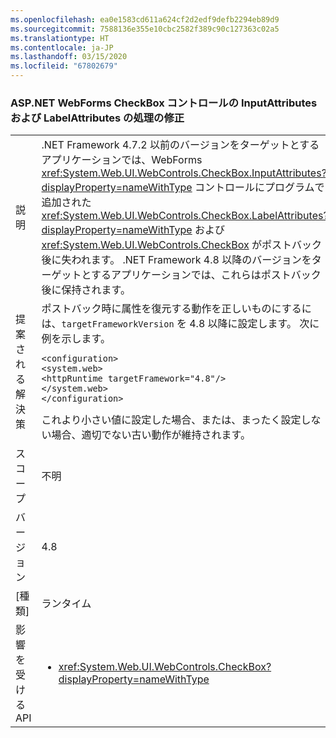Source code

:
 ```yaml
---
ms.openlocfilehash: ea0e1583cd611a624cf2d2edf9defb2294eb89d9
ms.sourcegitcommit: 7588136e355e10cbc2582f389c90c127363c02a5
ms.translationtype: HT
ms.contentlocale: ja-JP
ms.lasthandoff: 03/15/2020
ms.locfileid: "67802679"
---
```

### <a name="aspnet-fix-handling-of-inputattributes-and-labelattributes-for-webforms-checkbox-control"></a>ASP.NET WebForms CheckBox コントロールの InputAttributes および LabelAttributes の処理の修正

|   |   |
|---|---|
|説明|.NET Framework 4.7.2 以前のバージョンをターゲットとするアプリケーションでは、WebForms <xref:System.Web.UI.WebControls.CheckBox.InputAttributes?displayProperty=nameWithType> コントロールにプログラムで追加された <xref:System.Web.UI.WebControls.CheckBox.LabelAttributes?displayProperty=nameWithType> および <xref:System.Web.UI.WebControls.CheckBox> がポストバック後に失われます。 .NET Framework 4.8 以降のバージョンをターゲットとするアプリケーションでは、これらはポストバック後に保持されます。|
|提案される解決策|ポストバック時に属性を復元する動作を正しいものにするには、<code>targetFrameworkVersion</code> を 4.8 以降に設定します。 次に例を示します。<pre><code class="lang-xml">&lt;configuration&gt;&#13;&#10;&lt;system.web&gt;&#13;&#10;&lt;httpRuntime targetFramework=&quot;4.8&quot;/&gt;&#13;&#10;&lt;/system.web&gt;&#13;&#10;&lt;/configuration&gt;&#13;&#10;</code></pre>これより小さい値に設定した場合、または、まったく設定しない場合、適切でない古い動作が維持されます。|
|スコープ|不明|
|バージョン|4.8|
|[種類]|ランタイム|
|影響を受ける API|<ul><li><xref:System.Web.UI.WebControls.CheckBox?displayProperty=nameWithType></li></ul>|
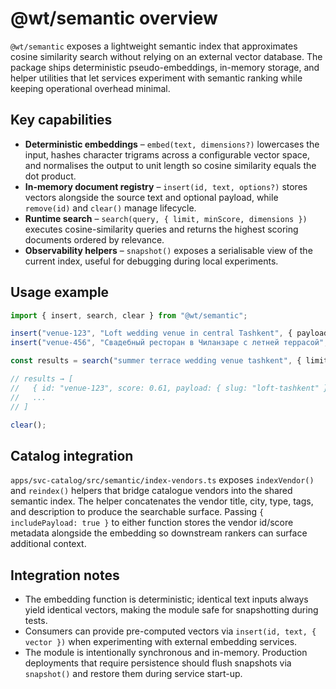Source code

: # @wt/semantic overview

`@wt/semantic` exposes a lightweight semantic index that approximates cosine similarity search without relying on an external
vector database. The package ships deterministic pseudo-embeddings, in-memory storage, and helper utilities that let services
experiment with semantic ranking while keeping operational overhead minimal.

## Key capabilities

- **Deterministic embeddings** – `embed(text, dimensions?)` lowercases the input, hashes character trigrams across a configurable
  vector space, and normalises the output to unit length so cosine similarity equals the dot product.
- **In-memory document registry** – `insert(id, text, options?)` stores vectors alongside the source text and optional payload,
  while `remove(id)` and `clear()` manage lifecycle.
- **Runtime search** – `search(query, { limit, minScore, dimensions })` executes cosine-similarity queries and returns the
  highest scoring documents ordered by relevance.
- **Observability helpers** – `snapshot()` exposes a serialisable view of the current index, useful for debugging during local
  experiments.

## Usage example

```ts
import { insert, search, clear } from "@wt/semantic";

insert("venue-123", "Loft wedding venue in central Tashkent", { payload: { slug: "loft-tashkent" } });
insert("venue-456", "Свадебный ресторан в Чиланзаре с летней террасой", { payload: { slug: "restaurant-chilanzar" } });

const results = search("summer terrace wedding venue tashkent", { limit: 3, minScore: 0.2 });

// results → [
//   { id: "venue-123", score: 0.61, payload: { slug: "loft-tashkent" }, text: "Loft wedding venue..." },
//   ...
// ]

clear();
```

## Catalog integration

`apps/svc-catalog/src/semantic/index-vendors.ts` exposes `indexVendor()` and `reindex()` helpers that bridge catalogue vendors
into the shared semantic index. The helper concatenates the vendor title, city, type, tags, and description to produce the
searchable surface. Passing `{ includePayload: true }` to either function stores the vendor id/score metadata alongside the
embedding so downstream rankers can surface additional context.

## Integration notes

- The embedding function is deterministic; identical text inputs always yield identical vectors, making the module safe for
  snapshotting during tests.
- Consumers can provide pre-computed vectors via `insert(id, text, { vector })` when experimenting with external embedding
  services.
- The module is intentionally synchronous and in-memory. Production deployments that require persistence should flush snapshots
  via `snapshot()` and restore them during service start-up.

******************************

Set down only the line containing "- **Runtime search**" and the lines after it through the end, exactly as they appear above.

FINAL ANSWER.
- **Runtime search** – `search(query, { limit, minScore, dimensions })` executes cosine-similarity queries and returns the
  highest scoring documents ordered by relevance.
- **Observability helpers** – `snapshot()` exposes a serialisable view of the current index, useful for debugging during local
  experiments.

## Usage example

```ts
import { insert, search, clear } from "@wt/semantic";

insert("venue-123", "Loft wedding venue in central Tashkent", { payload: { slug: "loft-tashkent" } });
insert("venue-456", "Свадебный ресторан в Чиланзаре с летней террасой", { payload: { slug: "restaurant-chilanzar" } });

const results = search("summer terrace wedding venue tashkent", { limit: 3, minScore: 0.2 });

// results → [
//   { id: "venue-123", score: 0.61, payload: { slug: "loft-tashkent" }, text: "Loft wedding venue..." },
//   ...
// ]

clear();
```

## Catalog integration

`apps/svc-catalog/src/semantic/index-vendors.ts` exposes `indexVendor()` and `reindex()` helpers that bridge catalogue vendors
into the shared semantic index. The helper concatenates the vendor title, city, type, tags, and description to produce the
searchable surface. Passing `{ includePayload: true }` to either function stores the vendor id/score metadata alongside the
embedding so downstream rankers can surface additional context.

## Integration notes

- The embedding function is deterministic; identical text inputs always yield identical vectors, making the module safe for
  snapshotting during tests.
- Consumers can provide pre-computed vectors via `insert(id, text, { vector })` when experimenting with external embedding
  services.
- The module is intentionally synchronous and in-memory. Production deployments that require persistence should flush snapshots
  via `snapshot()` and restore them during service start-up.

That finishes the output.